The publisher is the amount of broadcasts as viewers is the amount of subscribers. So in a 6x12 room, we require each publisher use’s a single weight when they’re consumed to open 12 viewer slots (6 weight total for 6 publishers wanting 12 viewers).

The consumer/producer server count are the required servers for the room size, they represent 1vCore@512MB machines each.

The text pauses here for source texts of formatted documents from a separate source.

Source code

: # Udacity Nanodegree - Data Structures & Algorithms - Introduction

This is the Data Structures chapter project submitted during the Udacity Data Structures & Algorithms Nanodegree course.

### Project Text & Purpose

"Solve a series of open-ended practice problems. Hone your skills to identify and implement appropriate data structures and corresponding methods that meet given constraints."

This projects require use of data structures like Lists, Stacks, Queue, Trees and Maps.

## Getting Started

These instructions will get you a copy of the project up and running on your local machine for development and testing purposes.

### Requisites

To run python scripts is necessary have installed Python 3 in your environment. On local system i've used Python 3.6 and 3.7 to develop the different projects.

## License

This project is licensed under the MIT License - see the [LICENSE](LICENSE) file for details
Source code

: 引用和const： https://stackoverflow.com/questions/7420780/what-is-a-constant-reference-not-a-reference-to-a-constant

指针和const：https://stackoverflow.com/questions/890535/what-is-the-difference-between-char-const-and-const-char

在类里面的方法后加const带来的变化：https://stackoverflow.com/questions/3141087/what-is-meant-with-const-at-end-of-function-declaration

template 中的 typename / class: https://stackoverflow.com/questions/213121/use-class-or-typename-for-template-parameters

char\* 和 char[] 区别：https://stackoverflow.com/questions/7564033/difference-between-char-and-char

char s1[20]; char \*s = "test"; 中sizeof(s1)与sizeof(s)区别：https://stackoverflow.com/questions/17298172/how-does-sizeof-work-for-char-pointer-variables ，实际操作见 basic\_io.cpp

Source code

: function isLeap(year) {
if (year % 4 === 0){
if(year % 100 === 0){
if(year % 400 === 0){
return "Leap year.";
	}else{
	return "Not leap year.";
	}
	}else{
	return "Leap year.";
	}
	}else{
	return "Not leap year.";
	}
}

Where it gets tricky, we need to ask ourselves how many times a producer may need to be re-produced. My results were pretty much 1.6%-2.0% on every broadcast and adds up quick.
Published audio/video, pipe-transport, re-producing and consuming are their own thing and to be considered.

Producer Logic:
13 broadcasts(26%) @ (52%) 2 re-produce each = 78%
7 broadcasts(14%) @ (56%) 4 re-produce each = 70%
4 broadcasts(8%) @ (64%) 8 re-produce each = 72%

How this works is 13 broadcasts multiplied by 2 (audio/video) equate to 26% CPU usage. This process is repeated when re-producing occurs, so we take the equated value of 26% and multiply that by re-produce count and add all the totals up to get a general CPU ball-bark. Goal is to avoid 100% usage the server starts to choke and add latency (not usable). If we required 8 re-produces off the list above we run the producer server at 4 broadcasts total and add more producer servers as required.

Consumer Logic:
3 re-produce@6% + 12 viewers (72%) = 78%
(3 weight/re-produce and 12 viewers per weight)

Consumer logic does not change much, when a user wants to view a producer a weight is deducted as explained above but the numbers are a bit more fine-tuned now as I was over-loading prior.

Scaling like this has its majors advantages, you’re guaranteed lowest latency, highest quality streams and consistency across network with this service. The only issue I have truthfully is CPU usage jumps quite a bit, if ran to heavy it lags itself commonly so 20% overhead in CPU is provided to handle.

If there’s changes I’ll post again the new numbers, I won’t be uploading/posting code so please don’t ask. Enjoy the numbers/ideas for your project if any use to you! :slight_smile: